__Task description__
The result should be all the records, exact and complete, without a single picture.

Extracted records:
:::::
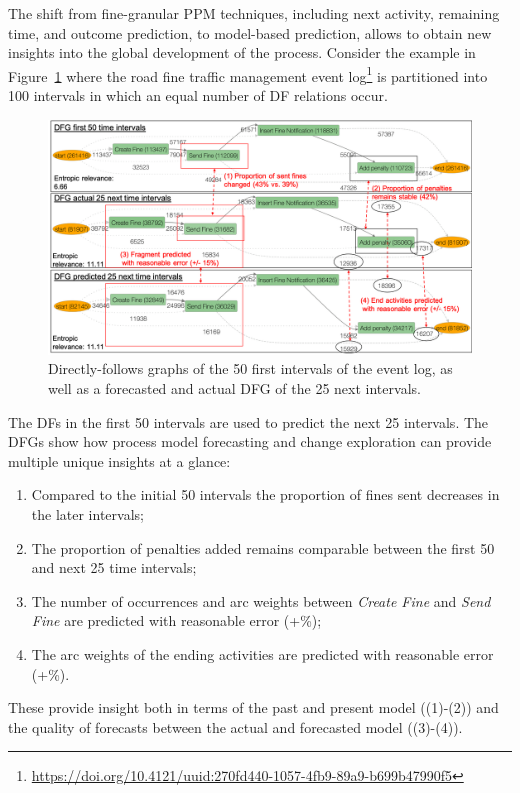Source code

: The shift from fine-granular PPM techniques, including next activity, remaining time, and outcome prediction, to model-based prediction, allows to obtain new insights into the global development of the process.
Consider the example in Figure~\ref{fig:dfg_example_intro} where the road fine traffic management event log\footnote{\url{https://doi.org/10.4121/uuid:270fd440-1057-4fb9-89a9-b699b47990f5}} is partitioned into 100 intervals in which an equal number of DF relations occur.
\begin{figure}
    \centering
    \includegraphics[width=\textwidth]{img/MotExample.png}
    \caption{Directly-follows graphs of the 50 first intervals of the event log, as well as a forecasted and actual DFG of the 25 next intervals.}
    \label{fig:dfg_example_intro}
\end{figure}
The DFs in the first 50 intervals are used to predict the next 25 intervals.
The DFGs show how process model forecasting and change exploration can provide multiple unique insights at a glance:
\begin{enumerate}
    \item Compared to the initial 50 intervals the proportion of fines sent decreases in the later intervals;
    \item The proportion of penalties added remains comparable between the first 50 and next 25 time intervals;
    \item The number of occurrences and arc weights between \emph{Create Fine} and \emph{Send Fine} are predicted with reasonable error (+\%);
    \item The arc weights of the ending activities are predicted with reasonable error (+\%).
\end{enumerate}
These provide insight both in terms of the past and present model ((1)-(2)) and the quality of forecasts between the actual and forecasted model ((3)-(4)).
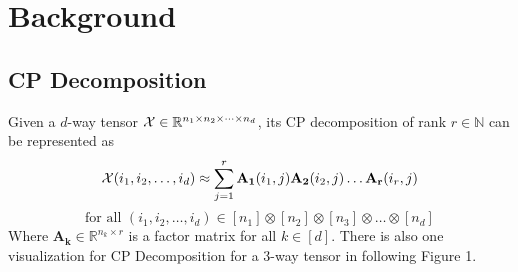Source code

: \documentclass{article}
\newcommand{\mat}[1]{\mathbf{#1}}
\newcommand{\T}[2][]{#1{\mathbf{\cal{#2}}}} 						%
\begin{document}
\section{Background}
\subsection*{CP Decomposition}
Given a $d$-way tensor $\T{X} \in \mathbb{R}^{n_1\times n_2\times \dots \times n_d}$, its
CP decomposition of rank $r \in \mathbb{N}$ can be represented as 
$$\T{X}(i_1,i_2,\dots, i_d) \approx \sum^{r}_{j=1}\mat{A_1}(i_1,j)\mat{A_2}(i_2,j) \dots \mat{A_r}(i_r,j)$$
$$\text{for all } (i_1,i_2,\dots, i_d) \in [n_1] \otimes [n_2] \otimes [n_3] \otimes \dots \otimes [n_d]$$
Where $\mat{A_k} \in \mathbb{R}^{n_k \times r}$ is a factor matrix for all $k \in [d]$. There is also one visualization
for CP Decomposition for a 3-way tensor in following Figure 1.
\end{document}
:::::
__Expected output__
Source code

: The shift from fine-granular PPM techniques, including next activity, remaining time, and outcome prediction, to model-based prediction, allows to obtain new insights into the global development of the process.
Consider the example in Figure~\ref{fig:dfg_example_intro} where the road fine traffic management event log\footnote{\url{https://doi.org/10.4121/uuid:270fd440-1057-4fb9-89a9-b699b47990f5}} is partitioned into 100 intervals in which an equal number of DF relations occur.
\begin{figure}
    \centering
    \includegraphics[width=\textwidth]{img/MotExample.png}
    \caption{Directly-follows graphs of the 50 first intervals of the event log, as well as a forecasted and actual DFG of the 25 next intervals.}
    \label{fig:dfg_example_intro}
\end{figure}
The DFs in the first 50 intervals are used to predict the next 25 intervals.
The DFGs show how process model forecasting and change exploration can provide multiple unique insights at a glance:
\begin{enumerate}
    \item Compared to the initial 50 intervals the proportion of fines sent decreases in the later intervals;
    \item The proportion of penalties added remains comparable between the first 50 and next 25 time intervals;
    \item The number of occurrences and arc weights between \emph{Create Fine} and \emph{Send Fine} are predicted with reasonable error (+\%);
    \item The arc weights of the ending activities are predicted with reasonable error (+\%).
\end{enumerate}
These provide insight both in terms of the past and present model ((1)-(2)) and the quality of forecasts between the actual and forecasted model ((3)-(4)).
Source code

: \documentclass{article}
\newcommand{\mat}[1]{\mathbf{#1}}
\newcommand{\T}[2][]{#1{\mathbf{\cal{#2}}}} 						%
\begin{document}
\section{Background}
\subsection*{CP Decomposition}
Given a $d$-way tensor $\T{X} \in \mathbb{R}^{n_1\times n_2\times \dots \times n_d}$, its
CP decomposition of rank $r \in \mathbb{N}$ can be represented as 
$$\T{X}(i_1,i_2,\dots, i_d) \approx \sum^{r}_{j=1}\mat{A_1}(i_1,j)\mat{A_2}(i_2,j) \dots \mat{A_r}(i_r,j)$$
$$\text{for all } (i_1,i_2,\dots, i_d) \in [n_1] \otimes [n_2] \otimes [n_3] \otimes \dots \otimes [n_d]$$
Where $\mat{A_k} \in \mathbb{R}^{n_k \times r}$ is a factor matrix for all $k \in [d]$. There is also one visualization
for CP Decomposition for a 3-way tensor in following Figure 1.
\end{document}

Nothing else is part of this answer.